The 2016 release of OMB’s updates to the A-123 program took longer than expected. OMB cites challenges in defining the role of OIG and integrating their involvement. Multiple paragraphs of the A-123 revision were dedicated to this topic. Although OMB’s involvement has been defined, little has been shared about agencies’ coordination with OIG in A-123 efforts.
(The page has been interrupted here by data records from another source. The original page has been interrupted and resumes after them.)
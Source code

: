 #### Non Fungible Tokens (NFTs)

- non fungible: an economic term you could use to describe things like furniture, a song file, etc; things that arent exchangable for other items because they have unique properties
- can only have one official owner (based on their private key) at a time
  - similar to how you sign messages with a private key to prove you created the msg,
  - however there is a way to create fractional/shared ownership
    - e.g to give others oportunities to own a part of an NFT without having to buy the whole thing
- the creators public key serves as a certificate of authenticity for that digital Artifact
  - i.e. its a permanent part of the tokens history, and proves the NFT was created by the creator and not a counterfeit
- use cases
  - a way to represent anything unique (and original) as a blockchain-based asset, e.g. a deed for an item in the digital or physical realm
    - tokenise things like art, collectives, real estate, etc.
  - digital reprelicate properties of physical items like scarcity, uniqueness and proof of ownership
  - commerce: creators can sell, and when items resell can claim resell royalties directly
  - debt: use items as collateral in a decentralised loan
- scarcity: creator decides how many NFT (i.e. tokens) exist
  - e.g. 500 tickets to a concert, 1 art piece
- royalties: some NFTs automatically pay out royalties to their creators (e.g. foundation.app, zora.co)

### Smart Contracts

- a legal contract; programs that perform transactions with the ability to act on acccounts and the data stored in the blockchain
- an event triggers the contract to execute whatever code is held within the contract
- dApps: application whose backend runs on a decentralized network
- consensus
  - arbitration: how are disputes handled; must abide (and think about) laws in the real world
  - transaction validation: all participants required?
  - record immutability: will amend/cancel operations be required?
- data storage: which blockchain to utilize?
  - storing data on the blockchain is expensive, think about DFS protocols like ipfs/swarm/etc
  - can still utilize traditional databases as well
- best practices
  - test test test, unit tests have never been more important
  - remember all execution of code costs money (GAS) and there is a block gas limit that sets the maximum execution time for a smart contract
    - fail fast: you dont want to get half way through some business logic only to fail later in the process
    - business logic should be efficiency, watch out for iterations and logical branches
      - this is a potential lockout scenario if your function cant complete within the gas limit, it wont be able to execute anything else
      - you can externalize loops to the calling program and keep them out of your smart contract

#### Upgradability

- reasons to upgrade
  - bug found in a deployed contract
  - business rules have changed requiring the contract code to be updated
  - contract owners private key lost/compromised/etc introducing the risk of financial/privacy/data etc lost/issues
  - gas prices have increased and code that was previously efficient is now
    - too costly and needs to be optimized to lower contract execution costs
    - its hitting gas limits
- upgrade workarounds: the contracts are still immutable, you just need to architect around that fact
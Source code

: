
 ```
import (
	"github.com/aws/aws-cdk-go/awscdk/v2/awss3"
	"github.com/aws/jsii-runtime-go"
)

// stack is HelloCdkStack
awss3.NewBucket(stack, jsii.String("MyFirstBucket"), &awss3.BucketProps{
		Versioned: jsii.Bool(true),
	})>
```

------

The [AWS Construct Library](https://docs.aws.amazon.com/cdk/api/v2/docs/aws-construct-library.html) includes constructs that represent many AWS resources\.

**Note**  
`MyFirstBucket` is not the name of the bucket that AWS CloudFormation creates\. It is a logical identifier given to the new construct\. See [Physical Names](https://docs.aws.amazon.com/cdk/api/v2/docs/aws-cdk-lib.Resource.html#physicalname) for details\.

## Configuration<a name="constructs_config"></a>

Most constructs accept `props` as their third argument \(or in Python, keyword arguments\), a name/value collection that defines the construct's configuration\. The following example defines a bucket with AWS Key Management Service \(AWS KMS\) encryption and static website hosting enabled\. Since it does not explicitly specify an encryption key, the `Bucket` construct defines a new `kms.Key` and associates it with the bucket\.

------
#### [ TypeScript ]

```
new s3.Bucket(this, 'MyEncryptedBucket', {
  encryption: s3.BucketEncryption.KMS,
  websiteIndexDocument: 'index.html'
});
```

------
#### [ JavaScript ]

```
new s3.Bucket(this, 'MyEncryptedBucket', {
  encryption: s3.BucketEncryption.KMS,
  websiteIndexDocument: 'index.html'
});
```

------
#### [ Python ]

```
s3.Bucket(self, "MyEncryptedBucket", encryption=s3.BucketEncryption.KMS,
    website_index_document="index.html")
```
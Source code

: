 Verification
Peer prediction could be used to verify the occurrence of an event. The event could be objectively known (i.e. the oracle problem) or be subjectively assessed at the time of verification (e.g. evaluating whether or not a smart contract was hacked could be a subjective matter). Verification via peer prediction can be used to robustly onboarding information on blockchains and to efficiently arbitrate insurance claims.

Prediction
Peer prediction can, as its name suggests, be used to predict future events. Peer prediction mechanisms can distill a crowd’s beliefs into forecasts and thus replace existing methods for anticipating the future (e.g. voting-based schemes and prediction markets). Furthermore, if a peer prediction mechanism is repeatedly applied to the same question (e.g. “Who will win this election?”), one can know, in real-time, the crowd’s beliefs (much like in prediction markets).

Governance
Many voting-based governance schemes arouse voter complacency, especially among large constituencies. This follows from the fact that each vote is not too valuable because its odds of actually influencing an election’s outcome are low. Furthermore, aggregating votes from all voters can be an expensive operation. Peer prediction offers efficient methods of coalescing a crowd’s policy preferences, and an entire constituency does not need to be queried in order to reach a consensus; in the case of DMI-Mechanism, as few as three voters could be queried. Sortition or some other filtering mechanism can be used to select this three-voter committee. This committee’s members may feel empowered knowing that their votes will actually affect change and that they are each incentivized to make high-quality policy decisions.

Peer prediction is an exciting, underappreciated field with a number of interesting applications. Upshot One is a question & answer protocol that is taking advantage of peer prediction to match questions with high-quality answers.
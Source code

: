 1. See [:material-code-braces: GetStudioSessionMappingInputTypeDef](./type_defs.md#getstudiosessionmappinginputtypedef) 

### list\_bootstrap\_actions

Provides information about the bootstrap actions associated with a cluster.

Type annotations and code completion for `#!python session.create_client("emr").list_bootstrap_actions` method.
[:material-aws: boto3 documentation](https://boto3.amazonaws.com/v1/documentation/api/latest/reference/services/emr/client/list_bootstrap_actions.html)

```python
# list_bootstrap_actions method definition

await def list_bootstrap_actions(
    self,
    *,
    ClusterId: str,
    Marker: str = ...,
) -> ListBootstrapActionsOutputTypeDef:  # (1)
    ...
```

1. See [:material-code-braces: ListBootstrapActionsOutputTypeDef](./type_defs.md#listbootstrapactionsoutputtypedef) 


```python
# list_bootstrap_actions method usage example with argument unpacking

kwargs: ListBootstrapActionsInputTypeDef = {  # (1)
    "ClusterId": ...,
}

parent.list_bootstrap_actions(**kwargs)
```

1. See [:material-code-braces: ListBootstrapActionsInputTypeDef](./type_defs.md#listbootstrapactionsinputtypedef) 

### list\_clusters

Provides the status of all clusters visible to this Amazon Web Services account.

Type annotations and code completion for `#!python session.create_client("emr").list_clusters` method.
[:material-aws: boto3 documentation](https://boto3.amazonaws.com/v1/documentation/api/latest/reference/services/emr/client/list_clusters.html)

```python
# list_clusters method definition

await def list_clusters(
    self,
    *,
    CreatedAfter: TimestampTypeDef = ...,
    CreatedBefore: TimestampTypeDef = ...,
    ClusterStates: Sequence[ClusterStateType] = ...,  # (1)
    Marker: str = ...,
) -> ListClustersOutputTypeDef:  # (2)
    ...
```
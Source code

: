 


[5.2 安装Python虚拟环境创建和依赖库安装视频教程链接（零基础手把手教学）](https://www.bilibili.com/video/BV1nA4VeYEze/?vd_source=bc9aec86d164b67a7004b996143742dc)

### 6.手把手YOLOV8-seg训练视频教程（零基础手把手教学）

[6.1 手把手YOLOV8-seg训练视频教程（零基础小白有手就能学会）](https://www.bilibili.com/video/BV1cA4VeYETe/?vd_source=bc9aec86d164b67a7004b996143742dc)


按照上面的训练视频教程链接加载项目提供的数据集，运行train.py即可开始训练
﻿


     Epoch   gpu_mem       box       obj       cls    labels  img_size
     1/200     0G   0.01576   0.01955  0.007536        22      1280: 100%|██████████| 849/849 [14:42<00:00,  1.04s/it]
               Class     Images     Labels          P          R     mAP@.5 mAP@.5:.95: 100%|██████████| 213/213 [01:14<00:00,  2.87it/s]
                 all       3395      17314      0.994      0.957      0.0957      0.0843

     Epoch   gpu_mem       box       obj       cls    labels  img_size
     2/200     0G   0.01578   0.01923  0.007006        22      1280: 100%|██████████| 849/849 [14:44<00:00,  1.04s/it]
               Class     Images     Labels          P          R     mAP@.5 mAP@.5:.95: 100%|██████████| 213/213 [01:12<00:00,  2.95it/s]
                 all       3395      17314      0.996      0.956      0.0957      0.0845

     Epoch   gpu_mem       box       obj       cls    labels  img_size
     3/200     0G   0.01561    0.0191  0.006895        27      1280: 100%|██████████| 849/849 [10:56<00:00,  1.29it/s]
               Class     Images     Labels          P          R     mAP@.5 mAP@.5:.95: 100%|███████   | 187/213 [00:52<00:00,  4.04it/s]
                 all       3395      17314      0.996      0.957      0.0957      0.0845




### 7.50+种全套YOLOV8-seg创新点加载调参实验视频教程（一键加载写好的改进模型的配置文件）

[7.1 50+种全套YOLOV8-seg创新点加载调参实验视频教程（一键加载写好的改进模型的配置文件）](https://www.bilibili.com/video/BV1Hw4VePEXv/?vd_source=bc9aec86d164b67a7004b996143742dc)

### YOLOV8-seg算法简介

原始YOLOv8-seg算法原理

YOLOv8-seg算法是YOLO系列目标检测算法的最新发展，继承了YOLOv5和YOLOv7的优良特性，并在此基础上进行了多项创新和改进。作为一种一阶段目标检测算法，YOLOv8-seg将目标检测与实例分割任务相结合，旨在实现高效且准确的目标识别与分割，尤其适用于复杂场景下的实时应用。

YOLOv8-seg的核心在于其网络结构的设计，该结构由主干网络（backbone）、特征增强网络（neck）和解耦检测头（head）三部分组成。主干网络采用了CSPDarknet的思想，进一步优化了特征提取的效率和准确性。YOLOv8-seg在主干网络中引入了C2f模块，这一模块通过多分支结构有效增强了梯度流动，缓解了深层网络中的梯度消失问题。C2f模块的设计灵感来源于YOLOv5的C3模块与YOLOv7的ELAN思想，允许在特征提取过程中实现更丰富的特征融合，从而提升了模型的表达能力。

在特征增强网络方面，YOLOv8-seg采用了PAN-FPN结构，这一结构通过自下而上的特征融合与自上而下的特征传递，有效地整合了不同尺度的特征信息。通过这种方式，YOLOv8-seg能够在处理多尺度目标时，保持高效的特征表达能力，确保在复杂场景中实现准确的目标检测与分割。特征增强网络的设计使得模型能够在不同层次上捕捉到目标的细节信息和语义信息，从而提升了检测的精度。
This gap in coordination is mirrored in ERM’s initial stages. Some agencies have had their reservations about discussing specific risks to maintain confidentiality. Fortunately, other agencies have found ways to include OIG in the ERM process by developing strong relationships with OIG representatives to enable systems of communication and assurance. In some instances, agencies have invited OIG to events, such as the Partnership of Public Service, to help OIG personnel learn the purpose, importance and function of ERM and its risk profile. One participant suggested that proper training will enable accurate assessment of the program. Although OIG, OMB and GAO have not yet been invited to share any specifics on agencies’ risk profiles, the confidentiality of the program is understood. The goal is to get the process up and running effectively before formally sharing specific risk profile elements with OIG, GAO and OMB.


What is the ERM Value Proposition? 
One participant noted, “If managers do not find value in this process, they have not implemented it correctly.” Indeed, OMB asserts that the ERM program offers inherent value because:

  • ERM addresses a fundamental organizational issue—the need for information about major risks to programs and operations, flowing both up and down the organization and across its organizational structures, to improve the quality of decision-making.
  • ERM seeks to open channels of communication to grant managers access to information they need to make sound decisions.
  • ERM increases the probability that agencies will achieve strategic objectives.
  • If the risk management approach chosen by an agency does not appear to be creating value, there is little rationale for continuing on that trajectory.
  • An agency should be capable of discerning whether a particular approach is creating value or if it is time to institute new processes.

Our panelists agreed that once an agency uses a value-based mindset rather than a compliance-based thought process to consider risks, a more productive conversation begins, which leads to greater risk-enabled daily management of an agency’s mission and mission-support operations. In addition, when senior management meets with Congress, the risk profile contains substance and support for the proposed Strategic Goals and Budget.


Conclusion
To date, 2018 is the most important year in the federal government for risk management and assessment. Through the PMA, OMB has updated Appendix A of OMB Circular A-123, Management of Reporting and Data Integrity Risk, and updated the mandates, guidelines and schedule for ERM implementation, beginning with the agencies’ robust challenge to complete risk profiles. This charge, although laden with parameters, does allow organizations to execute according to their mission and strategic goals. Also, while the process can be unique to each organization, agency representatives report similar experiences, including the importance of honest dialogue about risk with senior leadership. ERM buy-in from all levels of the organization, from analyst to CFO, will foster a more effective campaign and a risk-responsible government. Gone are the days of siloed risk responsibility. We are all risk managers.